All that is needed is each line of the entries holding the word "small", copied as it stands.

──────────────────────────────

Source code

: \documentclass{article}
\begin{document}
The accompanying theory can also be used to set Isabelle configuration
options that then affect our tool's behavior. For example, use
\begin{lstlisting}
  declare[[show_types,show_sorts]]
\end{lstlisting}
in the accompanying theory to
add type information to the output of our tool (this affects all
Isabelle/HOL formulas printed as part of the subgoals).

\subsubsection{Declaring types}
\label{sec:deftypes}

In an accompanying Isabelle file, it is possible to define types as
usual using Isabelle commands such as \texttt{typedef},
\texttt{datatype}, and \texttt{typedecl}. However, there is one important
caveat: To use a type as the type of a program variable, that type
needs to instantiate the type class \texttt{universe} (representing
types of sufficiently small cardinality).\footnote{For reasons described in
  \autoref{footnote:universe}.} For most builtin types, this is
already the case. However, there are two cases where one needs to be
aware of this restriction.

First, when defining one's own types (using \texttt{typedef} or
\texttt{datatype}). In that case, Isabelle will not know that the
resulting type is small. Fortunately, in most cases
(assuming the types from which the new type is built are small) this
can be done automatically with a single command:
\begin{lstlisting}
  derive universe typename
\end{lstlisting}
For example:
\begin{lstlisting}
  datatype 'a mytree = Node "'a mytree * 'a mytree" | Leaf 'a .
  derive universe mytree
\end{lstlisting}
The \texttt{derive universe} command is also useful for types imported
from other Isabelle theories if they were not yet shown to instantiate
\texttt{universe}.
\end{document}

──────────────────────────────

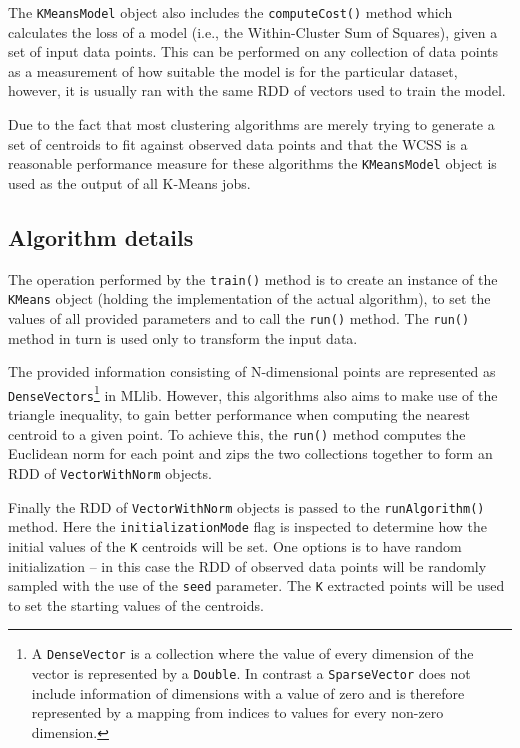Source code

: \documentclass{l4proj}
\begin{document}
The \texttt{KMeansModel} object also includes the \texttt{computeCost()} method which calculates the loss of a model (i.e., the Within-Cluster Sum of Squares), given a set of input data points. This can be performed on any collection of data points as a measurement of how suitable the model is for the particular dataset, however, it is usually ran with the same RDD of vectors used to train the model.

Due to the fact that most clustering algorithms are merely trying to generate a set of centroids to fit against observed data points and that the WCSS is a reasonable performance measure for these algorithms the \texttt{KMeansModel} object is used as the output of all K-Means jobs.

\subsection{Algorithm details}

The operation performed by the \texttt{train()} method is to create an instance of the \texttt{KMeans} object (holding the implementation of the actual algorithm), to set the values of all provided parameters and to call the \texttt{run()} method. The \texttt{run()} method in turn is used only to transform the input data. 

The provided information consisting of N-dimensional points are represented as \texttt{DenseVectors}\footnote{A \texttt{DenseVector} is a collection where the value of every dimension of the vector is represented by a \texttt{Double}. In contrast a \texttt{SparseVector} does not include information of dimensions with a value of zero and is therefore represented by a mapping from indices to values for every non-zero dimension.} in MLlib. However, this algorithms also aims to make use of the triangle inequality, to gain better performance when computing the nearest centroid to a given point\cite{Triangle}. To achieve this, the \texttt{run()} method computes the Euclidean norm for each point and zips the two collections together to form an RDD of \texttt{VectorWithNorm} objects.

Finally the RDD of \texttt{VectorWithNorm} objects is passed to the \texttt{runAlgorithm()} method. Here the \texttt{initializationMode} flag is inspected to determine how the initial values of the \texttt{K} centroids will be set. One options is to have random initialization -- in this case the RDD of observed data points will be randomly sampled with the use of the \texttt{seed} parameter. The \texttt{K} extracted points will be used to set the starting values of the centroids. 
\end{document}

──────────────────────────────

Result for this exercise
types of sufficiently small cardinality).\footnote{For reasons described in
resulting type is small. Fortunately, in most cases
(assuming the types from which the new type is built are small) this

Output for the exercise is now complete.